Più che una band… un One-Man-Band accompagnato da due chitarristi… il leader nonché quasi unico musicista Jean-Pierre Schenk scrive, canta e suona praticamente tutto a parte le chitarre.
Qualche perplessità sul genere dichiarato (progressive) l’ho avuta appena è terminata l’intro del primo brano.
Molto probabilmente gli svizzeri non hanno una padronanza dei generi musicali…
In ogni caso questo non mi ha fermato… più che prog, Dark lo definirei più vicino (ma non troppo) alla psicadelia in pieno stile Pink Floyd, con intenzioni abbastanza simili, ma con una brutta sequenza di suoni e arrangiamenti stile pop ed in piccoli momenti più o meno rock.
I brani sono tutti abbastanza lunghi ma restano per la loro interezza monotoni e privi di idee originali e accattivanti.
Una commistione di suoni secondo me poco ricercati e, a parte una ottima batteria, incastrati in studio tecnicamente bene ma con poco sentimento.

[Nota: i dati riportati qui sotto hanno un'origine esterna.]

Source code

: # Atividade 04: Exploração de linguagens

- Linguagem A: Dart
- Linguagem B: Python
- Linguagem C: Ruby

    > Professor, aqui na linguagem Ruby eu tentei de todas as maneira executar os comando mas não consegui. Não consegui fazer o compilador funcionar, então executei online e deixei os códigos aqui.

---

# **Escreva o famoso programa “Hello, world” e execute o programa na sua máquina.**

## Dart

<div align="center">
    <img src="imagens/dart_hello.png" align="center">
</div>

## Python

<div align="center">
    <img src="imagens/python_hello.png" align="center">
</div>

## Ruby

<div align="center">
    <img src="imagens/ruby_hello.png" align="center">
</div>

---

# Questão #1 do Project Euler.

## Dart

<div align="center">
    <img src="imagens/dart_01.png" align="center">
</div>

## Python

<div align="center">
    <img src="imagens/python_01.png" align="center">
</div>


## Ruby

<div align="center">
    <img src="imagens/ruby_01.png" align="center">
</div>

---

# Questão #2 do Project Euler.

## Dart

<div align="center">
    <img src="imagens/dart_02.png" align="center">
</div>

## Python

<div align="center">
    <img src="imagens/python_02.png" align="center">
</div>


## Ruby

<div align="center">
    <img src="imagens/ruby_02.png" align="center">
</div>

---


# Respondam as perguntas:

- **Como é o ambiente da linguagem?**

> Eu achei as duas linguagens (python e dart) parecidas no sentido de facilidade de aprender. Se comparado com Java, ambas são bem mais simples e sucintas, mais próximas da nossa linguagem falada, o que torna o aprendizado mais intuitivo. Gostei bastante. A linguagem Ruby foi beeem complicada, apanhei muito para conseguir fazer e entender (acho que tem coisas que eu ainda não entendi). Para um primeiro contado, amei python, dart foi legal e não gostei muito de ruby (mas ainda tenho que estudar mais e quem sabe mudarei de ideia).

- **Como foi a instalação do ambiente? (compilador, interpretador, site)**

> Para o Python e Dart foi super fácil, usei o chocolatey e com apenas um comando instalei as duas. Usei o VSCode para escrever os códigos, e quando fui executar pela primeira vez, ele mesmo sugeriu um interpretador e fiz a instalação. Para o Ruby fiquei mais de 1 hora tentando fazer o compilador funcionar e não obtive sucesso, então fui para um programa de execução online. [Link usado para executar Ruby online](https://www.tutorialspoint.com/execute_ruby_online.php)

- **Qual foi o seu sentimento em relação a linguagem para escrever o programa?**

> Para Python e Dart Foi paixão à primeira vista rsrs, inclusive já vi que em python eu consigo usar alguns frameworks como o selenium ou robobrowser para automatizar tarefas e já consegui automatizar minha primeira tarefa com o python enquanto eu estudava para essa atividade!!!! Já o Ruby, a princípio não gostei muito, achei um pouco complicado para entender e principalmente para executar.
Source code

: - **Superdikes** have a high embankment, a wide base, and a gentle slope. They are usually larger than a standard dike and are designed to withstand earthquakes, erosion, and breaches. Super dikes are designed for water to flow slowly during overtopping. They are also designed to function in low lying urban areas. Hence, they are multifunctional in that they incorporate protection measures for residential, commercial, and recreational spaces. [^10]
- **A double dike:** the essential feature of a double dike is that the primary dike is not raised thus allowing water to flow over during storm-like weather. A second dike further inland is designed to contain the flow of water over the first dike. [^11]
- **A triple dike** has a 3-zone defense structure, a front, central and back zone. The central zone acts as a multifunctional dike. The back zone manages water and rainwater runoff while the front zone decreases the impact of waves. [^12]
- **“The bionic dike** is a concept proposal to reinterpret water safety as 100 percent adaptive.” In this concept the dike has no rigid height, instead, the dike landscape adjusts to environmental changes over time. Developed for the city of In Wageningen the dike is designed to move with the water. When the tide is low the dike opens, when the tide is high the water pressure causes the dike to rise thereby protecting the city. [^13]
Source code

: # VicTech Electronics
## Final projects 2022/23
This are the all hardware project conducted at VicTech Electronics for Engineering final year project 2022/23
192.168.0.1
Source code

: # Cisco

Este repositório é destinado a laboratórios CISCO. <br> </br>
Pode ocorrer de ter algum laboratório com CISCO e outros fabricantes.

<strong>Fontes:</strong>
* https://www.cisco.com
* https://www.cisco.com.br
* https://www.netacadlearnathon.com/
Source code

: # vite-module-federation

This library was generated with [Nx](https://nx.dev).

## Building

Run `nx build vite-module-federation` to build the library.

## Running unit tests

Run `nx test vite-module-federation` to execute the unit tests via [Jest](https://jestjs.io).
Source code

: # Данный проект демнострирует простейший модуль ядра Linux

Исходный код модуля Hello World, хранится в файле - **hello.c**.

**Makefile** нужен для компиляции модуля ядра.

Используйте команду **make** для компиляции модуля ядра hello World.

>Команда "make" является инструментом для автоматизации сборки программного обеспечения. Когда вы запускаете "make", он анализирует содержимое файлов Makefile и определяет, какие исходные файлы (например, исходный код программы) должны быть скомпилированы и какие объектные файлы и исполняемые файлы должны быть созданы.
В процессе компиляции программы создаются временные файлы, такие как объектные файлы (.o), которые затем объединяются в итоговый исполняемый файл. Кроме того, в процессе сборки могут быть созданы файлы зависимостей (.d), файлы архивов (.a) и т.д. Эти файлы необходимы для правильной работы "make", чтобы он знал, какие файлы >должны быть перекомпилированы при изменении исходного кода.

La prima (in verità, anche le successive…) sensazione dopo i primi due brani “Song For My Son” e “Fight Is Over” è stata quella di provare un certo impulso che mi portava ad interrompere l’ascolto! Ma non lo ho fatto… non esprimo mai il mio parere sulle prime impressioni o i primi scolti.
Il problema è comunque oggettivo, nonostante tutti gli ascolti che ho fatto il “pathos” non l’ho trovato.
Sembra che ogni brano contenuto in Dark sia alla ricerca di una identità che non si trova, se non nel ricordo del sound dei Pink Floyd, il ché non è proprio quello che, a parer mio, un artista dovrebbe fare… va bene puntare in alto ma per carità… non si può vivere all’ombra “musicale” di un albero talmente grande da non lasciarti nemmeno respirare.
Il culmine lo si può sentire in “I’m Waking Up” e “Knowing All I Do Is Worth Ending” che sembrano il malriuscito tentativo di far resuscitare un genere che, data la grandezza e la genialità dei creatori, non potrà mai più essere citato o suonato con eguale sentimento.